The references you and @farrenthrope cited (or a good introductory mineralogy text) should have answers.
In brief:
The crystallographic class is significant to mineralogy because it is direct result of the mineral's crystalline lattice (its most fundamental property.) Each mineral can belong to only one crystallographic class.
How can I determine the [crystallographic] class an [unidentified] mineral [specimen] falls under?
You'll need to inspect your specimen and try to recognize the symmetry operations (like rotations and reflections) present in some physical properties of your specimen, commonly the symmetry of euhedral crystal habit, the symmetry of optical properties, or the symmetry of an x-ray diffraction pattern etc. Each crystallographic class is defined by a unique set of symmetry operations.

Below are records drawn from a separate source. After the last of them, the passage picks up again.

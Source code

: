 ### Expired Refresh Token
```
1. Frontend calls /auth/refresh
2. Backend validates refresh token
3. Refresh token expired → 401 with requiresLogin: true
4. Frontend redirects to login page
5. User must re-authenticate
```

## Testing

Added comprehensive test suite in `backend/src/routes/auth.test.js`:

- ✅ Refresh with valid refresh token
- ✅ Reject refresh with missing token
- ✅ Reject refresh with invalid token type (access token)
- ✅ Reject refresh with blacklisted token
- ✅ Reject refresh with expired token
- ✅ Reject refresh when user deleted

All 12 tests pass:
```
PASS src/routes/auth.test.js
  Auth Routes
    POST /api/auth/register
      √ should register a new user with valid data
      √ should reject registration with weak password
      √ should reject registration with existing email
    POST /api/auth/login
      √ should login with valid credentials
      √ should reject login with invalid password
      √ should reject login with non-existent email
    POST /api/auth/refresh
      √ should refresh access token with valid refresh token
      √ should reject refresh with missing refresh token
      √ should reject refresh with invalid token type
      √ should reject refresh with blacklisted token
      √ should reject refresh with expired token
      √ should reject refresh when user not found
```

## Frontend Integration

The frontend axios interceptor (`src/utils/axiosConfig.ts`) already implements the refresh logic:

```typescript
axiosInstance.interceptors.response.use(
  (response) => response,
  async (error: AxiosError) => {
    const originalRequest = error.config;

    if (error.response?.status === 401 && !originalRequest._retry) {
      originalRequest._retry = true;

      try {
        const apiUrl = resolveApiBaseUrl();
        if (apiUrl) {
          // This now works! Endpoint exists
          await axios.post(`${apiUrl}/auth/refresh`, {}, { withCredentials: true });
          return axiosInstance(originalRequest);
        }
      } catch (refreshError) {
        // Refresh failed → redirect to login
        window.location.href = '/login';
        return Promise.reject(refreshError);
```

How were the 32 classes determined?
A combination of observation and mathematics. The law of rational indices was deduced by Haüy (1784, 1801) from the observation of the stacking laws required to build the natural faces of crystals by piling up elementary blocks, for instance cubes to construct the faces of the rhomb-dodecahedron observed in garnets or the pentagon-dodecahedron observed in pyrite, or rhombohedrons to construct a scalenohedron of calcite. Hessel (1830) proved that, as a consequence of the law of rational intercepts, morphological forms can combine to give exactly 32 kinds of crystal symmetry in Euclidean space, since only two-, three-, four-, and six-fold rotation axes can occur.